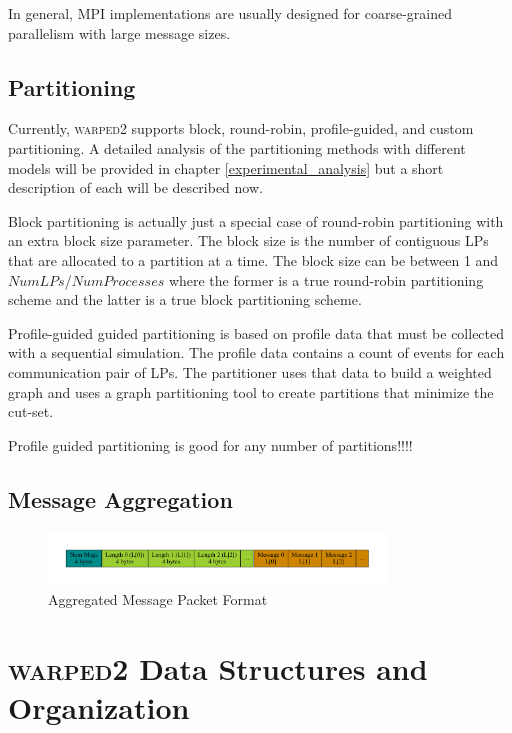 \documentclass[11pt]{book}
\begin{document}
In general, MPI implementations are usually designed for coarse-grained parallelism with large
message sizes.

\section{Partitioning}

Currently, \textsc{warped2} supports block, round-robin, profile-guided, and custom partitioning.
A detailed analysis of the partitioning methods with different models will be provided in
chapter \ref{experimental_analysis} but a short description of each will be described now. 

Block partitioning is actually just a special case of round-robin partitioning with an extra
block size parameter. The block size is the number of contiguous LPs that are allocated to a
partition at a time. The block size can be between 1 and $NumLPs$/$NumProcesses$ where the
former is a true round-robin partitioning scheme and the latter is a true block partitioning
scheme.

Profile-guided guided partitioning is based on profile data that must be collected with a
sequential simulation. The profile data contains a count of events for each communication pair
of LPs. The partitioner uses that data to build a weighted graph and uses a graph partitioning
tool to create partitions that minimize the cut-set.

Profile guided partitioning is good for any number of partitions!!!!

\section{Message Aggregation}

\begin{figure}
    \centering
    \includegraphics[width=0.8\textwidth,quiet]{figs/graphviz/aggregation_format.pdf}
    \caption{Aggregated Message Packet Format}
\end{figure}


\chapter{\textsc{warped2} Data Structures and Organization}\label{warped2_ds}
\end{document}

# # # # #

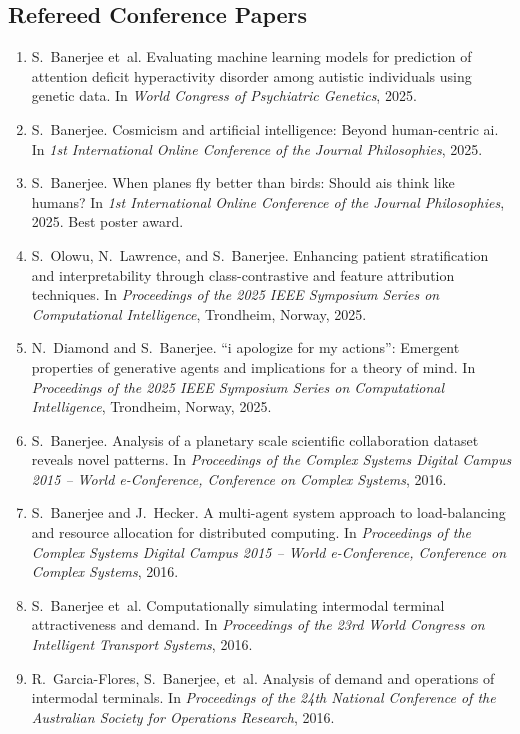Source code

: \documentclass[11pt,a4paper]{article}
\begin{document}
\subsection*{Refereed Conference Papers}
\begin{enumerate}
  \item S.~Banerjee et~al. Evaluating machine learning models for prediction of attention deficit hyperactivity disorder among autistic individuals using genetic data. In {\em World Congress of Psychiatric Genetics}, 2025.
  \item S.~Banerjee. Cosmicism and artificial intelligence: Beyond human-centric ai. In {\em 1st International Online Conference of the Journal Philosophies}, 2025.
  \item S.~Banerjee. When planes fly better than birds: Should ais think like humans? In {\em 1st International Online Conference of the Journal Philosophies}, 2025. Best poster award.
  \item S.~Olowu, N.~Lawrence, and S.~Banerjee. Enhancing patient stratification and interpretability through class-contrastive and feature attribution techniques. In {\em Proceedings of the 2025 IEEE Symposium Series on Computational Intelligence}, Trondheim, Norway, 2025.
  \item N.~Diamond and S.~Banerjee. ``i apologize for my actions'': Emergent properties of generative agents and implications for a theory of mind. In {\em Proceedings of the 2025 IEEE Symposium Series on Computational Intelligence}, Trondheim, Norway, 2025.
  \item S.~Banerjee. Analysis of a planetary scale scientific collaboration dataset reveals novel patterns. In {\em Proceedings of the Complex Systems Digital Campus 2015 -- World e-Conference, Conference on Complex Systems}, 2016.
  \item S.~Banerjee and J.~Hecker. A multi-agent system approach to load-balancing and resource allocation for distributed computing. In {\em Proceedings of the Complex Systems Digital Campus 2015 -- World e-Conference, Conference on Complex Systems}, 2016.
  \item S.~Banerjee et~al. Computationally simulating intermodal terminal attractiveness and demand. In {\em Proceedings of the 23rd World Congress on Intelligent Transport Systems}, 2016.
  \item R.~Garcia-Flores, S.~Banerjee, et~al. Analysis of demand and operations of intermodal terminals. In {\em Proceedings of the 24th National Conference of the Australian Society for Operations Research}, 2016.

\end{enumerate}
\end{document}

# # # # #

ACTIVITY — Return each line of the material above that holds the string "Campus".

PROBLEM SOLUTION —
  \item S.~Banerjee. Analysis of a planetary scale scientific collaboration dataset reveals novel patterns. In {\em Proceedings of the Complex Systems Digital Campus 2015 -- World e-Conference, Conference on Complex Systems}, 2016.
  \item S.~Banerjee and J.~Hecker. A multi-agent system approach to load-balancing and resource allocation for distributed computing. In {\em Proceedings of the Complex Systems Digital Campus 2015 -- World e-Conference, Conference on Complex Systems}, 2016.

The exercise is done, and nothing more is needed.